Enquanto o calendário de 2026 avança sem times acreanos, outras regiões seguem movimentando suas equipes e estruturas. A Região Sudeste, por exemplo, terá etapas e sedes movimentadas por clubes que se preparam para a disputa — há reportagens locais sobre sedes e elencos que mostram como a logística e o planejamento influenciam na presença de times na competição (Itaquaquecetuba sedia grupo da Região Sudeste da Superliga Masculina C).
Clubes que anunciam elencos e pré-temporadas também mostram a variedade de desafios organizacionais para manter uma equipe competitiva durante a temporada (Vôlei Itaquá apresenta elenco e inicia temporada 2026/27).

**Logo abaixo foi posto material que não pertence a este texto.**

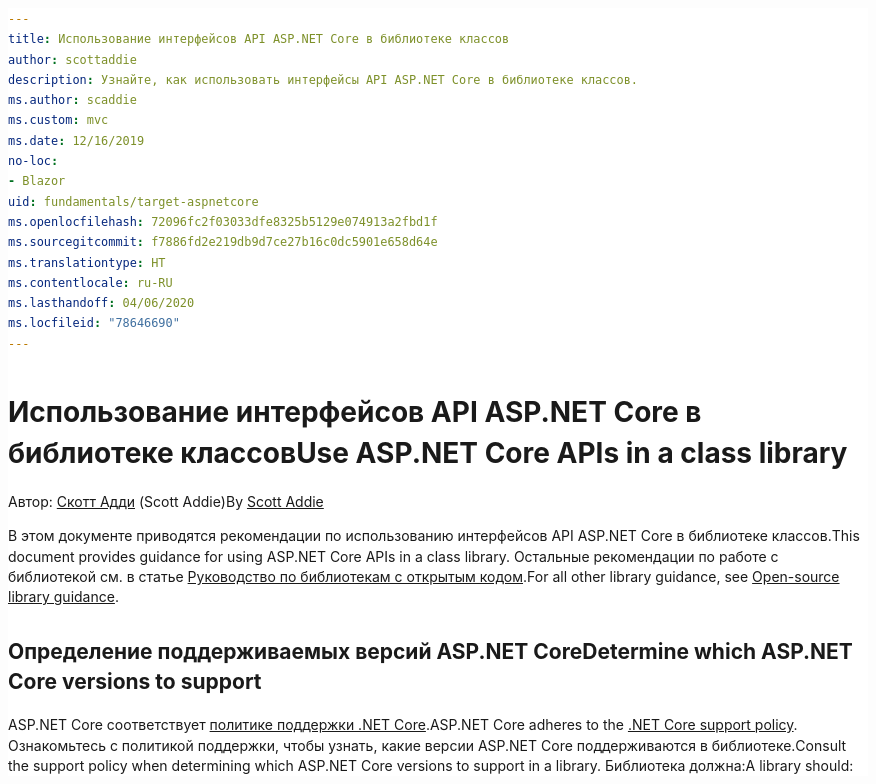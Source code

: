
 ```yaml
---
title: Использование интерфейсов API ASP.NET Core в библиотеке классов
author: scottaddie
description: Узнайте, как использовать интерфейсы API ASP.NET Core в библиотеке классов.
ms.author: scaddie
ms.custom: mvc
ms.date: 12/16/2019
no-loc:
- Blazor
uid: fundamentals/target-aspnetcore
ms.openlocfilehash: 72096fc2f03033dfe8325b5129e074913a2fbd1f
ms.sourcegitcommit: f7886fd2e219db9d7ce27b16c0dc5901e658d64e
ms.translationtype: HT
ms.contentlocale: ru-RU
ms.lasthandoff: 04/06/2020
ms.locfileid: "78646690"
---
```

# <a name="use-aspnet-core-apis-in-a-class-library"></a><span data-ttu-id="ddb1a-103">Использование интерфейсов API ASP.NET Core в библиотеке классов</span><span class="sxs-lookup"><span data-stu-id="ddb1a-103">Use ASP.NET Core APIs in a class library</span></span>

<span data-ttu-id="ddb1a-104">Автор: [Скотт Адди](https://github.com/scottaddie) (Scott Addie)</span><span class="sxs-lookup"><span data-stu-id="ddb1a-104">By [Scott Addie](https://github.com/scottaddie)</span></span>

<span data-ttu-id="ddb1a-105">В этом документе приводятся рекомендации по использованию интерфейсов API ASP.NET Core в библиотеке классов.</span><span class="sxs-lookup"><span data-stu-id="ddb1a-105">This document provides guidance for using ASP.NET Core APIs in a class library.</span></span> <span data-ttu-id="ddb1a-106">Остальные рекомендации по работе с библиотекой см. в статье [Руководство по библиотекам с открытым кодом](/dotnet/standard/library-guidance/).</span><span class="sxs-lookup"><span data-stu-id="ddb1a-106">For all other library guidance, see [Open-source library guidance](/dotnet/standard/library-guidance/).</span></span>

## <a name="determine-which-aspnet-core-versions-to-support"></a><span data-ttu-id="ddb1a-107">Определение поддерживаемых версий ASP.NET Core</span><span class="sxs-lookup"><span data-stu-id="ddb1a-107">Determine which ASP.NET Core versions to support</span></span>

<span data-ttu-id="ddb1a-108">ASP.NET Core соответствует [политике поддержки .NET Core](https://dotnet.microsoft.com/platform/support/policy/dotnet-core).</span><span class="sxs-lookup"><span data-stu-id="ddb1a-108">ASP.NET Core adheres to the [.NET Core support policy](https://dotnet.microsoft.com/platform/support/policy/dotnet-core).</span></span> <span data-ttu-id="ddb1a-109">Ознакомьтесь с политикой поддержки, чтобы узнать, какие версии ASP.NET Core поддерживаются в библиотеке.</span><span class="sxs-lookup"><span data-stu-id="ddb1a-109">Consult the support policy when determining which ASP.NET Core versions to support in a library.</span></span> <span data-ttu-id="ddb1a-110">Библиотека должна:</span><span class="sxs-lookup"><span data-stu-id="ddb1a-110">A library should:</span></span>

Ao mesmo tempo, iniciativas de surgimento de times em outras cidades revelam a vitalidade que pode ser conquistada com planejamento adequado e investimentos locais (JF Vôlei cria time feminino e disputará a Superliga C).
Contexto regional e próximos passos
O cenário atual exige uma agenda de curto e médio prazo para o Acre: manter núcleos de treinamento, garantir competições regionais e fortalecer a relação com patrocinadores. Esses passos são fundamentais para que, futuramente, clubes acreanos possam voltar a figurar entre os participantes da Superliga C de Vôlei.
O debate sobre a ausência do estado na edição de 2026 ainda está em curso e tende a mobilizar atores locais nas próximas semanas, à medida que se busca entendimento sobre as razões práticas da não inscrição e possíveis soluções.
Para acompanhar o desenrolar dessa questão e outras pautas do voleibol nacional, é recomendado que dirigentes e interessados acompanhem as publicações oficiais dos clubes e das federações. Para acompanhar mais notícias e bastidores do esporte, siga o Guia Esportivo no Instagram.
Fechamento: a ausência do Acre na Superliga C de Vôlei em 2026 é um alerta sobre a fragilidade de projetos esportivos locais. O apelo por união feito por Carlos Leopoldo pode servir de ponto de partida para uma mobilização que, se bem articulada, devolva ao estado a representatividade nas competições nacionais.